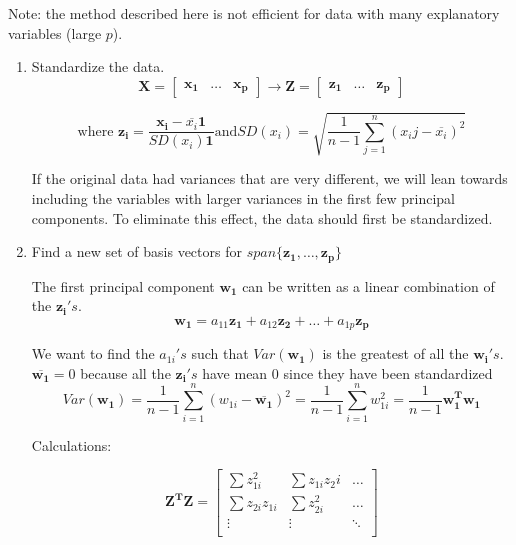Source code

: \documentclass{article}
\begin{document}
Note: the method described here is not efficient for data with many explanatory variables (large $p$). 

\begin{enumerate}
    \item Standardize the data. 
    $$
    \boldsymbol{X} = 
    \begin{bmatrix}
    \boldsymbol{x_1} & \dots & \boldsymbol{x_p}
\end{bmatrix} \rightarrow 
\boldsymbol{Z} = 
    \begin{bmatrix}
    \boldsymbol{z_1} & \dots & \boldsymbol{z_p}
\end{bmatrix} 
    $$
    
    $$
    \text{where } \boldsymbol{z_i} = \frac{\boldsymbol{x_i} - \overline{x_i}\boldsymbol{1}}{SD(x_i)\boldsymbol{1}} \text{and} SD(x_i) = \sqrt{\frac{1}{n-1}\sum_{j=1}^n (x_ij - \overline{x_i})^2}
    $$
    
   If the original data had variances that are very different, we will lean towards including the variables with larger variances in the first few principal components. To eliminate this effect, the data should first be standardized.
   
   \item Find a new set of basis vectors for $span\{\boldsymbol{z_1}, \ldots, \boldsymbol{z_p}\}$ 

    The first principal component $\boldsymbol{w_1}$ can be written as a linear combination of the $\boldsymbol{z_i}'s$. 
    $$
    \boldsymbol{w_1} = a_{11}\boldsymbol{z_1} + a_{12}\boldsymbol{z_2} + \ldots + a_{1p}\boldsymbol{z_p}
    $$
    
    \noindent We want to find the $a_{1i}'s$ such that $Var(\boldsymbol{w_1})$ is the greatest of all the $\boldsymbol{w_i}'s$.\\
    
    $\overline{\boldsymbol{w_1}} = 0$ because all the $\boldsymbol{z_i}'s$ have mean $0$ since they have been standardized\\
    
    $$Var(\boldsymbol{w_1}) = \frac{1}{n-1}\sum_{i=1}^n (w_{1i} - \overline{\boldsymbol{w_1}})^2 = \frac{1}{n-1}\sum_{i=1}^n w_{1i}^2 = \frac{1}{n-1}\boldsymbol{w_1^T w_1}$$
    


Calculations:

$$
\boldsymbol{Z^T}\boldsymbol{Z} = 
\begin{bmatrix}
\sum z_{1i}^2 & \sum z_{1i}z_2i & \ldots \\
\sum z_{2i}z_{1i} & \sum z_{2i}^2 & \ldots \\
\vdots & \vdots & \ddots \\
\end{bmatrix}
$$


\end{enumerate}
\end{document}
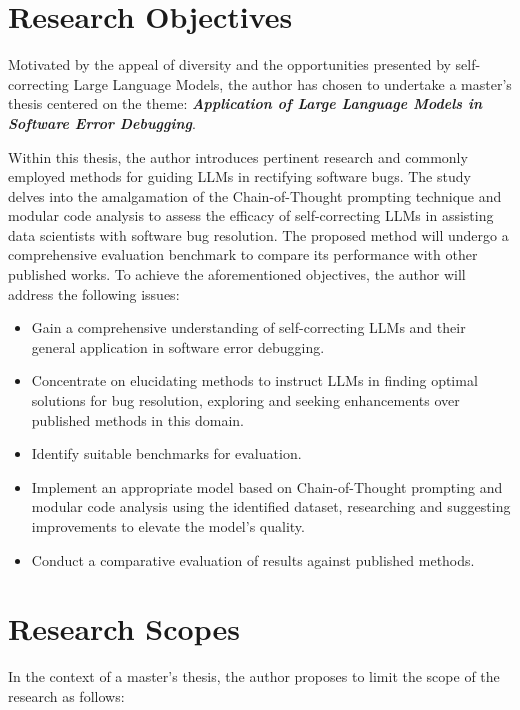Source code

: \documentclass[a4paper,oneside]{book}
\begin{document}
\section{Research Objectives}
Motivated by the appeal of diversity and the opportunities presented by self-correcting Large Language Models, the author has chosen to undertake a master's thesis centered on the theme: \textbf{\textit{Application of Large Language Models in Software Error Debugging}}.

Within this thesis, the author introduces pertinent research and commonly employed methods for guiding LLMs in rectifying software bugs. The study delves into the amalgamation of the Chain-of-Thought prompting technique and modular code analysis to assess the efficacy of self-correcting LLMs in assisting data scientists with software bug resolution. The proposed method will undergo a comprehensive evaluation benchmark to compare its performance with other published works. To achieve the aforementioned objectives, the author will address the following issues:

\begin{itemize}
    \item Gain a comprehensive understanding of self-correcting LLMs and their general application in software error debugging.

    \item Concentrate on elucidating methods to instruct LLMs in finding optimal solutions for bug resolution, exploring and seeking enhancements over published methods in this domain.

    \item Identify suitable benchmarks for evaluation.

    \item Implement an appropriate model based on Chain-of-Thought prompting and modular code analysis using the identified dataset, researching and suggesting improvements to elevate the model's quality.

    \item Conduct a comparative evaluation of results against published methods.
\end{itemize}

\section{Research Scopes}
In the context of a master's thesis, the author proposes to limit the scope of the research as follows:
\end{document}
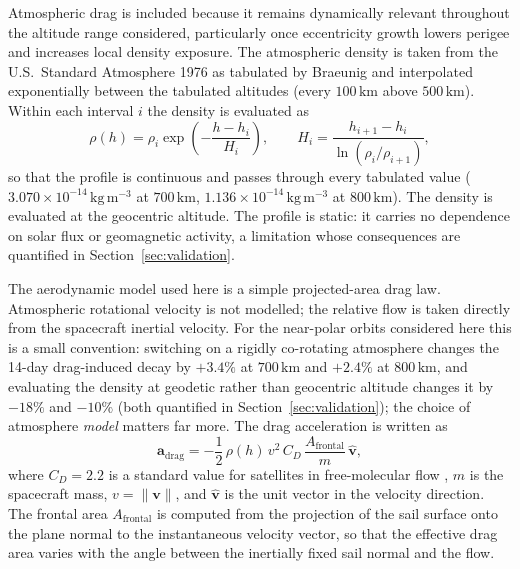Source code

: \par\noindent Atmospheric drag is included because it remains dynamically relevant throughout the altitude range considered, particularly once eccentricity growth lowers perigee and increases local density exposure. The atmospheric density is taken from the U.S.\ Standard Atmosphere 1976 \citep{USSA1976} as tabulated by Braeunig \citep{braeunig_atmos} and interpolated exponentially between the tabulated altitudes (every \(100\,\mathrm{km}\) above \(500\,\mathrm{km}\)). Within each interval \(i\) the density is evaluated as
\begin{equation}
\rho(h) = \rho_i \exp\left(-\frac{h - h_i}{H_i}\right),\qquad
H_i = \frac{h_{i+1}-h_i}{\ln\left(\rho_i/\rho_{i+1}\right)},
\label{eq:atmospheric_density}
\end{equation}
so that the profile is continuous and passes through every tabulated value (\(3.070\times10^{-14}\,\mathrm{kg\,m^{-3}}\) at \(700\,\mathrm{km}\), \(1.136\times10^{-14}\,\mathrm{kg\,m^{-3}}\) at \(800\,\mathrm{km}\)). The density is evaluated at the geocentric altitude. The profile is static: it carries no dependence on solar flux or geomagnetic activity, a limitation whose consequences are quantified in Section~\ref{sec:validation}.

\vspace{5pt}
\par\noindent The aerodynamic model used here is a simple projected-area drag law. Atmospheric rotational velocity is not modelled; the relative flow is taken directly from the spacecraft inertial velocity. For the near-polar orbits considered here this is a small convention: switching on a rigidly co-rotating atmosphere changes the 14-day drag-induced decay by \(+3.4\%\) at \(700\,\mathrm{km}\) and \(+2.4\%\) at \(800\,\mathrm{km}\), and evaluating the density at geodetic rather than geocentric altitude changes it by \(-18\%\) and \(-10\%\) (both quantified in Section~\ref{sec:validation}); the choice of atmosphere \emph{model} matters far more. The drag acceleration is written as
\begin{equation}
\mathbf{a}_{\mathrm{drag}} =
-\frac{1}{2}\,\rho(h)\,v^{2}\,C_D\,\frac{A_{\mathrm{frontal}}}{m}\,\hat{\mathbf{v}},
\label{eq:drag_force}
\end{equation}
where \(C_D=2.2\) is a standard value for satellites in free-molecular flow \citep{vallado2007}, \(m\) is the spacecraft mass, \(v = \|\mathbf{v}\|\), and \(\hat{\mathbf{v}}\) is the unit vector in the velocity direction. The frontal area \(A_{\mathrm{frontal}}\) is computed from the projection of the sail surface onto the plane normal to the instantaneous velocity vector, so that the effective drag area varies with the angle between the inertially fixed sail normal and the flow.



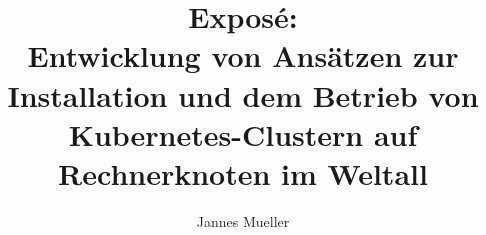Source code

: \documentclass[
  ngerman,
  symmetric,
  cdfont=on,
  numbers=noenddot,
  parskip
]{tudscrreprt}
\begin{document}

\department{}

\title{%
  Exposé:\\ Entwicklung von Ansätzen zur Installation und dem Betrieb von Kubernetes-Clustern auf Rechnerknoten im Weltall
}

\makeatletter
\makeatother
\date{}
\author{Jannes Mueller}

\maketitle
\newpage

\tableofcontents
\cleardoublepage
\markboth{}{}
\newpage
\end{document}

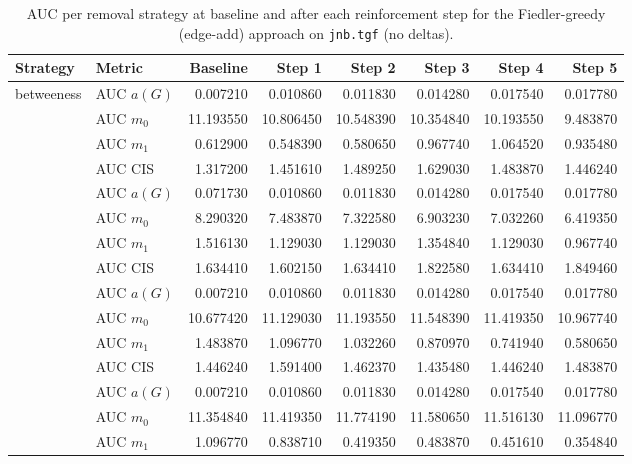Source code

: \begin{table}[htbp]
  \centering
  \caption{AUC per removal strategy at baseline and after each reinforcement step for the Fiedler-greedy (edge-add) approach on \texttt{jnb.tgf} (no deltas).}
  \label{tab:jnb-fiedler_greedy-auc}
  \begin{tabular}{llrrrrrr}
    \toprule
    \textbf{Strategy} & \textbf{Metric} & \textbf{Baseline} & \textbf{Step 1} & \textbf{Step 2} & \textbf{Step 3} & \textbf{Step 4} & \textbf{Step 5} \\
    \midrule
    \multirow{4}{*}{betweeness} & AUC $a(G)$ & 0.007210 & 0.010860 & 0.011830 & 0.014280 & 0.017540 & 0.017780 \\
    & AUC $m_0$ & 11.193550 & 10.806450 & 10.548390 & 10.354840 & 10.193550 & 9.483870 \\
    & AUC $m_1$ & 0.612900 & 0.548390 & 0.580650 & 0.967740 & 1.064520 & 0.935480 \\
    & AUC CIS & 1.317200 & 1.451610 & 1.489250 & 1.629030 & 1.483870 & 1.446240 \\
    \addlinespace
    \multirow{4}{*}{closeness} & AUC $a(G)$ & 0.071730 & 0.010860 & 0.011830 & 0.014280 & 0.017540 & 0.017780 \\
    & AUC $m_0$ & 8.290320 & 7.483870 & 7.322580 & 6.903230 & 7.032260 & 6.419350 \\
    & AUC $m_1$ & 1.516130 & 1.129030 & 1.129030 & 1.354840 & 1.129030 & 0.967740 \\
    & AUC CIS & 1.634410 & 1.602150 & 1.634410 & 1.822580 & 1.634410 & 1.849460 \\
    \addlinespace
    \multirow{4}{*}{core influence} & AUC $a(G)$ & 0.007210 & 0.010860 & 0.011830 & 0.014280 & 0.017540 & 0.017780 \\
    & AUC $m_0$ & 10.677420 & 11.129030 & 11.193550 & 11.548390 & 11.419350 & 10.967740 \\
    & AUC $m_1$ & 1.483870 & 1.096770 & 1.032260 & 0.870970 & 0.741940 & 0.580650 \\
    & AUC CIS & 1.446240 & 1.591400 & 1.462370 & 1.435480 & 1.446240 & 1.483870 \\
    \addlinespace
    \multirow{4}{*}{degree} & AUC $a(G)$ & 0.007210 & 0.010860 & 0.011830 & 0.014280 & 0.017540 & 0.017780 \\
    & AUC $m_0$ & 11.354840 & 11.419350 & 11.774190 & 11.580650 & 11.516130 & 11.096770 \\
    & AUC $m_1$ & 1.096770 & 0.838710 & 0.419350 & 0.483870 & 0.451610 & 0.354840 \\

\end{tabular}
\end{table}
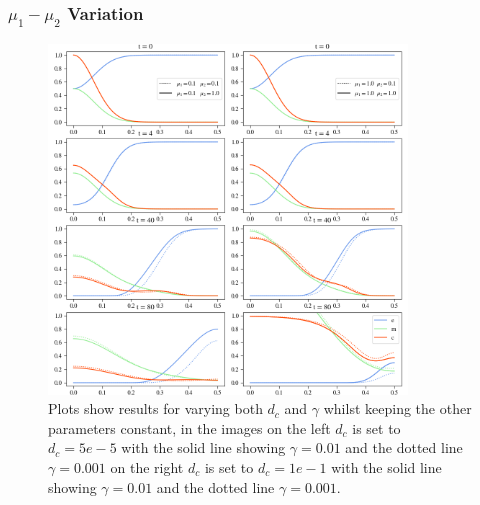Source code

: \subsubsection*{$\mu_1 - \mu_2$ Variation}
\begin{figure}[h]
    \centering
    \includegraphics[width=0.85\textwidth]{resources/images/prolif_mu_1_mu_2_variation.png}
    \caption{Plots show results for varying both $d_c$ and $\gamma$ whilst keeping the other parameters constant, in the images on the left $d_c$ is set to $d_c=5e-5$ with the solid line showing $\gamma = 0.01$ and the dotted line $\gamma=0.001$ on the right $d_c$ is set to $d_c=1e-1$ with the solid line showing $\gamma = 0.01$ and the dotted line $\gamma=0.001$.}
    \label{fig:dc_gamma_variation}
\end{figure}

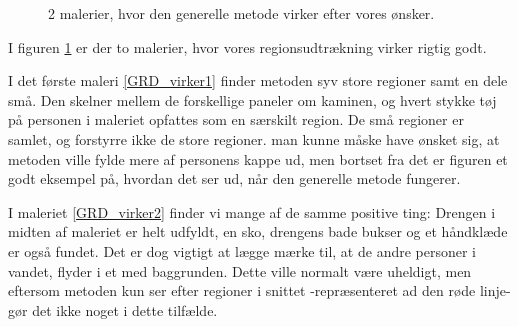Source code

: \begin{figure}[!h]
{        	\label{GRD_virker1}}\hspace{1em}
		\hspace{1em}
        \caption[]{2 malerier, hvor den generelle metode virker efter vores ønsker.}
     \label{generelde_region_detektor_virker}
\end{figure}

I figuren \ref{generelde_region_detektor_virker} er der to malerier, hvor
vores regionsudtrækning virker rigtig godt. 

I det første maleri \ref{GRD_virker1} finder metoden syv store regioner
samt en dele små. Den skelner mellem de forskellige paneler om kaminen,
og hvert stykke tøj på personen i maleriet opfattes som en særskilt
region. De små regioner er samlet, og forstyrre ikke de store regioner.
man kunne måske have ønsket sig, at metoden ville fylde mere af
personens kappe ud, men bortset fra det er figuren et godt eksempel på,
hvordan det ser ud, når den generelle metode fungerer.

I maleriet \ref{GRD_virker2} finder vi mange af de samme positive ting:
Drengen i midten af maleriet er helt udfyldt, en sko, drengens bade
bukser og et håndklæde er også fundet. Det er dog vigtigt at lægge mærke
til, at de andre personer i vandet, flyder i et med baggrunden. Dette
ville normalt være uheldigt, men eftersom metoden kun ser efter regioner
i snittet -repræsenteret ad den røde linje- gør det ikke noget i dette
tilfælde.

-*-*-

- Activity:
The result should be every line of the material that contains the word "store", so copy those lines.

- Solution to the problem:
I det første maleri \ref{GRD_virker1} finder metoden syv store regioner
region. De små regioner er samlet, og forstyrre ikke de store regioner.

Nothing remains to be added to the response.